2 Getting Started with R
2.1 Why is there such a buzz around R?
R is an open-source programming language used for data science, statistics, and data visualization. R is currently ranked as the 7th most popular language in the world. Since R is open-source, anyone can contribute to or use R packages that contain pre-built functions/operations. This greatly accelerates our ability to share and collaborate.
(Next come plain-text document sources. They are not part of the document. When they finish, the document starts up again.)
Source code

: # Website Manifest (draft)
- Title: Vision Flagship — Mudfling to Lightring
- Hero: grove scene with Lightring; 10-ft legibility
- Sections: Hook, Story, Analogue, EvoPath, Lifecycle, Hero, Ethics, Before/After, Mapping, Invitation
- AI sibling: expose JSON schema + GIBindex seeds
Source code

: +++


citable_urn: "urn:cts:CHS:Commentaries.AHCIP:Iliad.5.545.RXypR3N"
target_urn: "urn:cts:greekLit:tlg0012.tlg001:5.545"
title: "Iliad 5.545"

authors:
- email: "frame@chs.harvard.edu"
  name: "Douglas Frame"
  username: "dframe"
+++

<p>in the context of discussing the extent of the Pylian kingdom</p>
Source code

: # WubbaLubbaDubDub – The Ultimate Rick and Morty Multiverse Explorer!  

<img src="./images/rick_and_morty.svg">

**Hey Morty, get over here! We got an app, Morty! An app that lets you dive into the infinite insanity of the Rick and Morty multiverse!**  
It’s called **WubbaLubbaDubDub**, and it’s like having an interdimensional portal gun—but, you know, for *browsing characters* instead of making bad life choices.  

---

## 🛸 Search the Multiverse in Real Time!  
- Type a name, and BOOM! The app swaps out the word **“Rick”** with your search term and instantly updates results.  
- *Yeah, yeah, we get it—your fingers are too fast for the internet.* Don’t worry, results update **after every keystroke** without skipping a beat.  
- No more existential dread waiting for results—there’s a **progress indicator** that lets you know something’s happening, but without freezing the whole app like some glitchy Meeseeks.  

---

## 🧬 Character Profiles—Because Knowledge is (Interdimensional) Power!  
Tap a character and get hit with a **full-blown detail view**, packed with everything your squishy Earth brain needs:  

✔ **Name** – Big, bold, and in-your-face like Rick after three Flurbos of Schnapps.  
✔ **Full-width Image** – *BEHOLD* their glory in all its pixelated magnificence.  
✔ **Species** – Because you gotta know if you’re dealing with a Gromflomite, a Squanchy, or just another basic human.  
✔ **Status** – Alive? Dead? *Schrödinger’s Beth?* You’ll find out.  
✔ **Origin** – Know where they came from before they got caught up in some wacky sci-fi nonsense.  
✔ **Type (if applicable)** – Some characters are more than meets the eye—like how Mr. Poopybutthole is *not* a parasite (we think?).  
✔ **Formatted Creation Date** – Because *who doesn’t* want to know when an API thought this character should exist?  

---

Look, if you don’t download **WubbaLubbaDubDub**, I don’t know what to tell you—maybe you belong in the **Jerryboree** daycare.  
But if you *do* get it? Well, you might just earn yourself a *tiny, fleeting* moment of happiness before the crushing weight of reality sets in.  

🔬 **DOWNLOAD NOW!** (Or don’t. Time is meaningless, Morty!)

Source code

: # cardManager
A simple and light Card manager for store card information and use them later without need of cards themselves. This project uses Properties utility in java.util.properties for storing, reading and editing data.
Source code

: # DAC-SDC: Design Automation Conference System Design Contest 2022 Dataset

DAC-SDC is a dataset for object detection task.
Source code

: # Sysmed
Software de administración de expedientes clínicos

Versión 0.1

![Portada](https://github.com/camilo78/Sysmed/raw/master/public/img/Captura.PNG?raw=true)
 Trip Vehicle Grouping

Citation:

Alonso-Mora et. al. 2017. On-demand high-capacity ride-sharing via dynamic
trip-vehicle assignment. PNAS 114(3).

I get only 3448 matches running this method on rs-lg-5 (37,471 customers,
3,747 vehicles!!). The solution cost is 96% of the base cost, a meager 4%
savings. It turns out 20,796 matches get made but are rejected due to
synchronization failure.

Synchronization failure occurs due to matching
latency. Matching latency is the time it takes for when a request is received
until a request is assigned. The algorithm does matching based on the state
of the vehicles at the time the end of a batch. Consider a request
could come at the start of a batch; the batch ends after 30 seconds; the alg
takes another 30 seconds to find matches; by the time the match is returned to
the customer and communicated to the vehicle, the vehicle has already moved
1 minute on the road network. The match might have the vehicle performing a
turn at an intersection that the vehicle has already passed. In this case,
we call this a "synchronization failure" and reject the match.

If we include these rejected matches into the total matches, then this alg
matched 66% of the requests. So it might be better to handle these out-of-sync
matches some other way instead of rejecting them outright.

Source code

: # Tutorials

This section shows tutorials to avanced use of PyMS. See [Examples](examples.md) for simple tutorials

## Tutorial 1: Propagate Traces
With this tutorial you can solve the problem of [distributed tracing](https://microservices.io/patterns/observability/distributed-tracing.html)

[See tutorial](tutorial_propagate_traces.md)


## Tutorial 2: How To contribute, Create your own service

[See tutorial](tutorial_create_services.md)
The first thing you need to do to get started with R is to install it on your computer. R works on pretty much every platform available, including the widely available Windows, Mac OS X, and Linux systems. R takes up very little space on your machine, despite it’s pleathora of data-science capabilities. All of these downloads are 100% free and trusted sources.
2.2 Reasons to love R
Attribute | Reason |
---|---|
Speed | R is FAST. It can number crunch magnitudes faster than Microsoft Excel, for example. |
Capacity | R can handle millions of data records. Large datasets that crash in Microsoft Excel or ArcGIS won’t crash in R. |
Risk Reduction | After writing a single R Script, the process of your data science routine is auditable and reproducible within milliseconds. We can write 1 script and make alterations as we see fit. We don’t have to replicate a process of pointing and clicking in Microsoft Excel or ArcGIS. For example, if you are working with a dataset that multiple people are using, you can load this dataset in R and perform the tasks that you need without making any changes to the original dataset. |
Visualizations | R is capable to create high quality visualizations and also has the capacity to create interactive visualizations that can easiliy be shared. Plots or images can easily be exported to PNG, JPEG, or even web-based interactive dashboards that can be hosted on a webpage |
Collaboration | R script sharing is safe and easy. As mentioned above, a team using the same data input file but performing different tasks on it can do so without editing the data input file for everyone else. Data output can also be shared without the concern of a colleague editing the file output. RStudio connect or Github are also popular free track all changes that take place between R script files. |
Price | R is completely free! Yes…every bit of it! |
2.3 Downloading Guide
Navigate to the R website: https://cloud.r-project.org/
Click Download for your Operating System (Windows, Mac OSx, or Linux - if you don’t have a MacBook, then you’re using Windows most likely)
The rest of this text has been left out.